Top of Source records
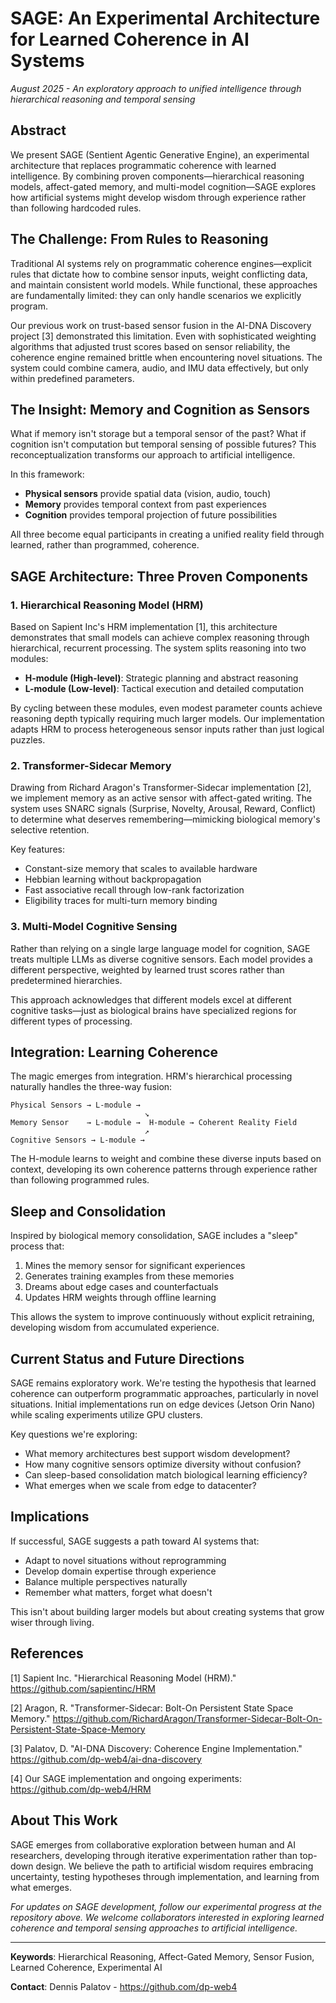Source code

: # SAGE: An Experimental Architecture for Learned Coherence in AI Systems

*August 2025 - An exploratory approach to unified intelligence through hierarchical reasoning and temporal sensing*

## Abstract

We present SAGE (Sentient Agentic Generative Engine), an experimental architecture that replaces programmatic coherence with learned intelligence. By combining proven components—hierarchical reasoning models, affect-gated memory, and multi-model cognition—SAGE explores how artificial systems might develop wisdom through experience rather than following hardcoded rules.

## The Challenge: From Rules to Reasoning

Traditional AI systems rely on programmatic coherence engines—explicit rules that dictate how to combine sensor inputs, weight conflicting data, and maintain consistent world models. While functional, these approaches are fundamentally limited: they can only handle scenarios we explicitly program.

Our previous work on trust-based sensor fusion in the AI-DNA Discovery project [3] demonstrated this limitation. Even with sophisticated weighting algorithms that adjusted trust scores based on sensor reliability, the coherence engine remained brittle when encountering novel situations. The system could combine camera, audio, and IMU data effectively, but only within predefined parameters.

## The Insight: Memory and Cognition as Sensors

What if memory isn't storage but a temporal sensor of the past? What if cognition isn't computation but temporal sensing of possible futures? This reconceptualization transforms our approach to artificial intelligence.

In this framework:
- **Physical sensors** provide spatial data (vision, audio, touch)
- **Memory** provides temporal context from past experiences
- **Cognition** provides temporal projection of future possibilities

All three become equal participants in creating a unified reality field through learned, rather than programmed, coherence.

## SAGE Architecture: Three Proven Components

### 1. Hierarchical Reasoning Model (HRM)

Based on Sapient Inc's HRM implementation [1], this architecture demonstrates that small models can achieve complex reasoning through hierarchical, recurrent processing. The system splits reasoning into two modules:

- **H-module (High-level)**: Strategic planning and abstract reasoning
- **L-module (Low-level)**: Tactical execution and detailed computation

By cycling between these modules, even modest parameter counts achieve reasoning depth typically requiring much larger models. Our implementation adapts HRM to process heterogeneous sensor inputs rather than just logical puzzles.

### 2. Transformer-Sidecar Memory

Drawing from Richard Aragon's Transformer-Sidecar implementation [2], we implement memory as an active sensor with affect-gated writing. The system uses SNARC signals (Surprise, Novelty, Arousal, Reward, Conflict) to determine what deserves remembering—mimicking biological memory's selective retention.

Key features:
- Constant-size memory that scales to available hardware
- Hebbian learning without backpropagation
- Fast associative recall through low-rank factorization
- Eligibility traces for multi-turn memory binding

### 3. Multi-Model Cognitive Sensing

Rather than relying on a single large language model for cognition, SAGE treats multiple LLMs as diverse cognitive sensors. Each model provides a different perspective, weighted by learned trust scores rather than predetermined hierarchies.

This approach acknowledges that different models excel at different cognitive tasks—just as biological brains have specialized regions for different types of processing.

## Integration: Learning Coherence

The magic emerges from integration. HRM's hierarchical processing naturally handles the three-way fusion:

```
Physical Sensors → L-module → 
                              ↘
Memory Sensor    → L-module →  H-module → Coherent Reality Field
                              ↗
Cognitive Sensors → L-module →
```

The H-module learns to weight and combine these diverse inputs based on context, developing its own coherence patterns through experience rather than following programmed rules.

## Sleep and Consolidation

Inspired by biological memory consolidation, SAGE includes a "sleep" process that:
1. Mines the memory sensor for significant experiences
2. Generates training examples from these memories
3. Dreams about edge cases and counterfactuals
4. Updates HRM weights through offline learning

This allows the system to improve continuously without explicit retraining, developing wisdom from accumulated experience.

## Current Status and Future Directions

SAGE remains exploratory work. We're testing the hypothesis that learned coherence can outperform programmatic approaches, particularly in novel situations. Initial implementations run on edge devices (Jetson Orin Nano) while scaling experiments utilize GPU clusters.

Key questions we're exploring:
- What memory architectures best support wisdom development?
- How many cognitive sensors optimize diversity without confusion?
- Can sleep-based consolidation match biological learning efficiency?
- What emerges when we scale from edge to datacenter?

## Implications

If successful, SAGE suggests a path toward AI systems that:
- Adapt to novel situations without reprogramming
- Develop domain expertise through experience
- Balance multiple perspectives naturally
- Remember what matters, forget what doesn't

This isn't about building larger models but about creating systems that grow wiser through living.

## References

[1] Sapient Inc. "Hierarchical Reasoning Model (HRM)." https://github.com/sapientinc/HRM

[2] Aragon, R. "Transformer-Sidecar: Bolt-On Persistent State Space Memory." https://github.com/RichardAragon/Transformer-Sidecar-Bolt-On-Persistent-State-Space-Memory

[3] Palatov, D. "AI-DNA Discovery: Coherence Engine Implementation." https://github.com/dp-web4/ai-dna-discovery

[4] Our SAGE implementation and ongoing experiments: https://github.com/dp-web4/HRM

## About This Work

SAGE emerges from collaborative exploration between human and AI researchers, developing through iterative experimentation rather than top-down design. We believe the path to artificial wisdom requires embracing uncertainty, testing hypotheses through implementation, and learning from what emerges.

*For updates on SAGE development, follow our experimental progress at the repository above. We welcome collaborators interested in exploring learned coherence and temporal sensing approaches to artificial intelligence.*

---

**Keywords**: Hierarchical Reasoning, Affect-Gated Memory, Sensor Fusion, Learned Coherence, Experimental AI

**Contact**: Dennis Palatov - https://github.com/dp-web4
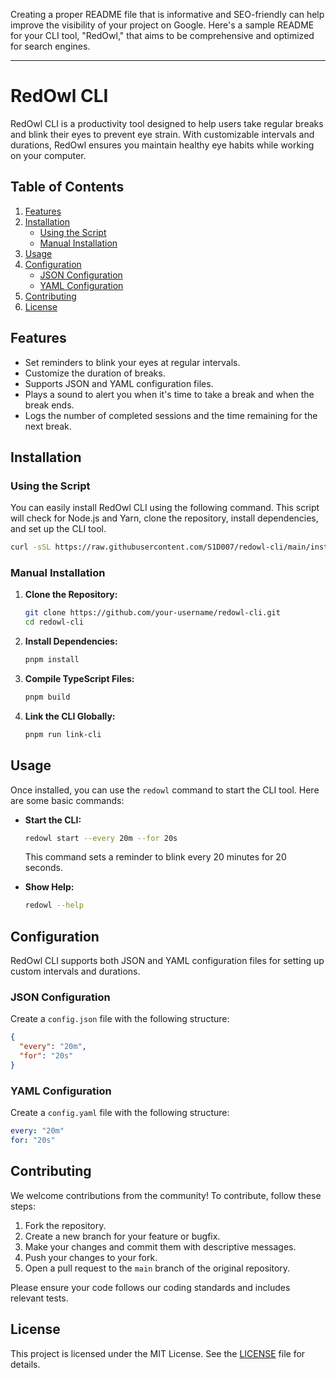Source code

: Creating a proper README file that is informative and SEO-friendly can help improve the visibility of your project on Google. Here's a sample README for your CLI tool, "RedOwl," that aims to be comprehensive and optimized for search engines.

---

# RedOwl CLI

RedOwl CLI is a productivity tool designed to help users take regular breaks and blink their eyes to prevent eye strain. With customizable intervals and durations, RedOwl ensures you maintain healthy eye habits while working on your computer.

## Table of Contents

1. [Features](#features)
2. [Installation](#installation)
   - [Using the Script](#using-the-script)
   - [Manual Installation](#manual-installation)
3. [Usage](#usage)
4. [Configuration](#configuration)
   - [JSON Configuration](#json-configuration)
   - [YAML Configuration](#yaml-configuration)
5. [Contributing](#contributing)
6. [License](#license)

## Features

- Set reminders to blink your eyes at regular intervals.
- Customize the duration of breaks.
- Supports JSON and YAML configuration files.
- Plays a sound to alert you when it's time to take a break and when the break ends.
- Logs the number of completed sessions and the time remaining for the next break.

## Installation

### Using the Script

You can easily install RedOwl CLI using the following command. This script will check for Node.js and Yarn, clone the repository, install dependencies, and set up the CLI tool.

```sh
curl -sSL https://raw.githubusercontent.com/S1D007/redowl-cli/main/install.sh | bash
```

### Manual Installation

1. **Clone the Repository:**

   ```sh
   git clone https://github.com/your-username/redowl-cli.git
   cd redowl-cli
   ```

2. **Install Dependencies:**

   ```sh
   pnpm install
   ```

3. **Compile TypeScript Files:**

   ```sh
   pnpm build
   ```

4. **Link the CLI Globally:**

   ```sh
   pnpm run link-cli
   ```

## Usage

Once installed, you can use the `redowl` command to start the CLI tool. Here are some basic commands:

- **Start the CLI:**

  ```sh
  redowl start --every 20m --for 20s
  ```

  This command sets a reminder to blink every 20 minutes for 20 seconds.

- **Show Help:**

  ```sh
  redowl --help
  ```

## Configuration

RedOwl CLI supports both JSON and YAML configuration files for setting up custom intervals and durations.

### JSON Configuration

Create a `config.json` file with the following structure:

```json
{
  "every": "20m",
  "for": "20s"
}
```

### YAML Configuration

Create a `config.yaml` file with the following structure:

```yaml
every: "20m"
for: "20s"
```

## Contributing

We welcome contributions from the community! To contribute, follow these steps:

1. Fork the repository.
2. Create a new branch for your feature or bugfix.
3. Make your changes and commit them with descriptive messages.
4. Push your changes to your fork.
5. Open a pull request to the `main` branch of the original repository.

Please ensure your code follows our coding standards and includes relevant tests.

## License

This project is licensed under the MIT License. See the [LICENSE](LICENSE) file for details.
Bottom of Source records
# [Task description]
For each line above that contains the word "path", copy that line.

# [Task solution]
If successful, SAGE suggests a path toward AI systems that:
SAGE emerges from collaborative exploration between human and AI researchers, developing through iterative experimentation rather than top-down design. We believe the path to artificial wisdom requires embracing uncertainty, testing hypotheses through implementation, and learning from what emerges.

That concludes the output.